Tuesday, 11 September 2012
Kelmscott Calendar
Browsing through Morris’s Collected Letters again, I picked out a few genial month-by-month highlights across the range of his pleasures and activities at Kelmscott manor. If they don’t coincide with your own favourites, do feel free to add yours as Comments below. There are plenty more where these came from, certainly.
January: ‘violets out, and acconites, and the snowdrops are showering all about’ (1876).
February: ‘Edgar got 3 smallish pikes ... Ellis captured a monster under the Berkshire side of the Old-Weir pool; he weighed 17 lbs’ (1878).
March: ‘the rooks and lambs both singing around me’ (1889).
April: ‘The Fritillaries are coming up fairly well’ (1890); ‘The beautiful hepatica, which I used to love so when I was quite a little boy, in full bloom’ (1895).
May: ‘lots of tulips out looking beautiful: the white blue-bells & some blue ones ... that cherry-tree near the arbour opposite my window is a mass of blooms’ (1892).
June: ‘Raspberries any amount’ (1889).
July: ‘fruit-picking-jam-making, great fun’ (1892).
August: ‘the kingfishers very busy. One ducked down into the water before me and came out again with a little fish’ (1888).
September: ‘that delightful quickening of perception by which everything gets emphasized and brightened, and the commonest landscape looks lovely; anxieties and worrits, though remembered, yet no weight on one’s spirits’ (1887).
October: ‘robins hopping and singing all about the garden.

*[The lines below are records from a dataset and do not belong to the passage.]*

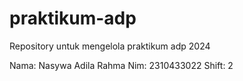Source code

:# praktikum-adp
Repository untuk mengelola praktikum adp 2024

Nama: Nasywa Adila Rahma 
Nim: 2310433022
Shift: 2

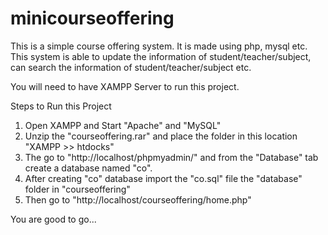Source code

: # minicourseoffering
This is a simple course offering system. It is made using php, mysql etc. This system is able to update the information of student/teacher/subject, can search the information of student/teacher/subject etc.

You will need to have XAMPP Server to run this project.

Steps to Run this Project

1. Open XAMPP and Start "Apache" and "MySQL"
2. Unzip the "courseoffering.rar" and place the folder in this location "XAMPP >> htdocks"
3. The go to "http://localhost/phpmyadmin/" and from the "Database" tab create a database named "co".
4. After creating "co" database import the "co.sql" file the "database" folder in "courseoffering"
5. Then go to "http://localhost/courseoffering/home.php"

You are good to go...
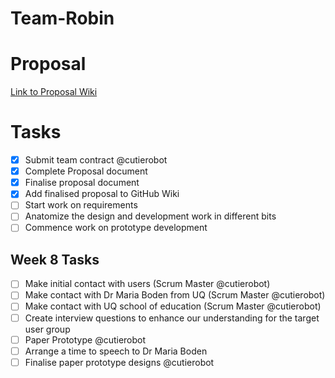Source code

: # Team-Robin
# Proposal
[Link to Proposal Wiki](https://github.com/deco3500-2018/Team-Robin/wiki/Proposal)
# Tasks
- [x] Submit team contract @cutierobot
- [x] Complete Proposal document
- [x] Finalise proposal document
- [x] Add finalised proposal to GitHub Wiki
- [ ] Start work on requirements
- [ ] Anatomize the design and development work in different bits
- [ ] Commence work on prototype development

## Week 8 Tasks
- [ ] Make initial contact with users (Scrum Master @cutierobot)
- [ ] Make contact with Dr Maria Boden from UQ (Scrum Master @cutierobot)
- [ ] Make contact with UQ school of education (Scrum Master @cutierobot)
- [ ] Create interview questions to enhance our understanding for the target user group
- [ ] Paper Prototype @cutierobot
- [ ] Arrange a time to speech to Dr Maria Boden
- [ ] Finalise paper prototype designs @cutierobot
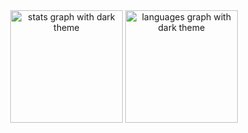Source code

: <div align="center">
  <img src="https://github-readme-stats.vercel.app/api?username=teonten&theme=dark&show_icons=true&hide_title=false&hide_rank=false&include_all_commits=true&count_private=true&disable_animations=false&hide_border=false" height="180" alt="stats graph with dark theme" />
  <img src="https://github-readme-stats.vercel.app/api/top-langs?username=teonten&theme=dark&show_icons=true&layout=compact&card_width=320&langs_count=5&hide_border=false" height="180" alt="languages graph with dark theme" />
</div>




<!---
<div align="center">
  <img src="https://github-readme-stats.vercel.app/api?username=teonten&theme=dark&show_icons=true" alt="Anurag's GitHub stats">
</div>


<!---
Teonten/Teonten is a ✨ special ✨ repository because its `README.md` (this file) appears on your GitHub profile.
You can click the Preview link to take a look at your changes.
![Anurag's GitHub stats](https://github-readme-stats.vercel.app/api?username=teonten&show=reviews,discussions_started,discussions_answered,prs_merged,prs_merged_percentage)
--->


<!--
**Teonten/teonten** is a ✨ _special_ ✨ repository because its `README.md` (this file) appears on your GitHub profile.

Here are some ideas to get you started:

- 🔭 I’m currently working on ...
- 🌱 I’m currently learning ...
- 👯 I’m looking to collaborate on ...
- 🤔 I’m looking for help with ...
- 💬 Ask me about ...
- 📫 How to reach me: ...
- 😄 Pronouns: ...
- ⚡ Fun fact: ...
-->
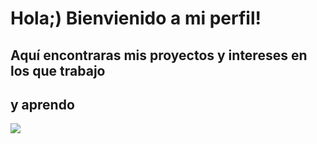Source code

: # Hola;) Bienvienido a mi perfil!


## Aquí encontraras mis proyectos y intereses en los que trabajo
## y aprendo 

![](https://i.pinimg.com/736x/17/de/10/17de104b75415bb305fb8e67f82c5bc1.jpg)

<!--
**helendomenech64-H/helendomenech64-H** is a ✨ _special_ ✨ repository because its `README.md` (this file) appears on your GitHub profile.

Here are some ideas to get you started:

- 🔭 I’m currently working on ...
- 🌱 I’m currently learning ...
- 👯 I’m looking to collaborate on ...
- 🤔 I’m looking for help with ...
- 💬 Ask me about ...
- 📫 How to reach me: ...
- 😄 Pronouns: ...
- ⚡ Fun fact: ...
-->
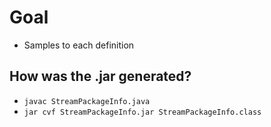 # Goal
* Samples to each definition

## How was the .jar generated?
* `javac StreamPackageInfo.java`
* `jar cvf StreamPackageInfo.jar StreamPackageInfo.class`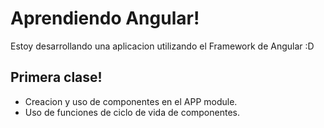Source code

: # Aprendiendo Angular!

Estoy desarrollando una aplicacion utilizando el Framework de Angular :D

## Primera clase!

- Creacion y uso de componentes en el APP module.
- Uso de funciones de ciclo de vida de componentes.

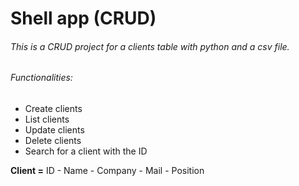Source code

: # Shell app (CRUD)
###### This is a CRUD project for a clients table with python and a csv file.

###### Functionalities:
- Create clients
- List clients
- Update clients
- Delete clients
- Search for a client with the ID

**Client =** ID - Name - Company - Mail - Position
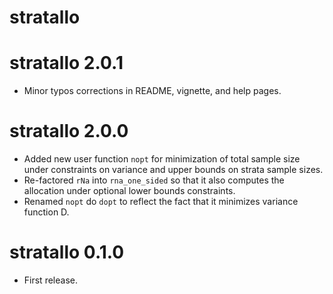 # stratallo

# stratallo 2.0.1

* Minor typos corrections in README, vignette, and help pages.

# stratallo 2.0.0

* Added new user function `nopt` for minimization of total sample size under
  constraints on variance and upper bounds on strata sample sizes. 
* Re-factored `rNa` into `rna_one_sided` so that it also computes the allocation
  under optional lower bounds constraints.
* Renamed `nopt` do `dopt` to reflect the fact that it minimizes variance
  function D.
  
# stratallo 0.1.0

* First release.
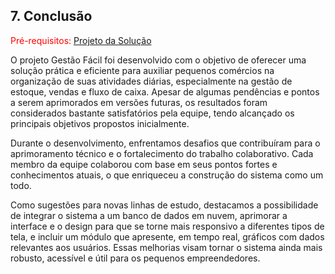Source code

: ## 7. Conclusão

<span style="color:red">Pré-requisitos: <a href="6-Interface-Sistema.md"> Projeto da Solução</a></span>

O projeto Gestão Fácil foi desenvolvido com o objetivo de oferecer uma solução prática e eficiente para auxiliar pequenos comércios na organização de suas atividades diárias, especialmente na gestão de estoque, vendas e fluxo de caixa. Apesar de algumas pendências e pontos a serem aprimorados em versões futuras, os resultados foram considerados bastante satisfatórios pela equipe, tendo alcançado os principais objetivos propostos inicialmente.

Durante o desenvolvimento, enfrentamos desafios que contribuíram para o aprimoramento técnico e o fortalecimento do trabalho colaborativo. Cada membro da equipe colaborou com base em seus pontos fortes e conhecimentos atuais, o que enriqueceu a construção do sistema como um todo.

Como sugestões para novas linhas de estudo, destacamos a possibilidade de integrar o sistema a um banco de dados em nuvem, aprimorar a interface e o design para que se torne mais responsivo a diferentes tipos de tela, e incluir um módulo que apresente, em tempo real, gráficos com dados relevantes aos usuários. Essas melhorias visam tornar o sistema ainda mais robusto, acessível e útil para os pequenos empreendedores.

The fieldfares, which are a winter bird and come from Norway are chattering all about the berry trees now, and the starlings ... collect in great flocks about sunset’ (1872).
November: ‘out on the flooded river ... the wind right in one’s teeth and the eddies going like a Japanese tea-tray: I must say it was delightful, almost as good as Iceland on a small scale’ (1875).
December: ‘2 fine but very cold days: this morning brilliant but white-frosty ... & I caught two good pike’ (1877).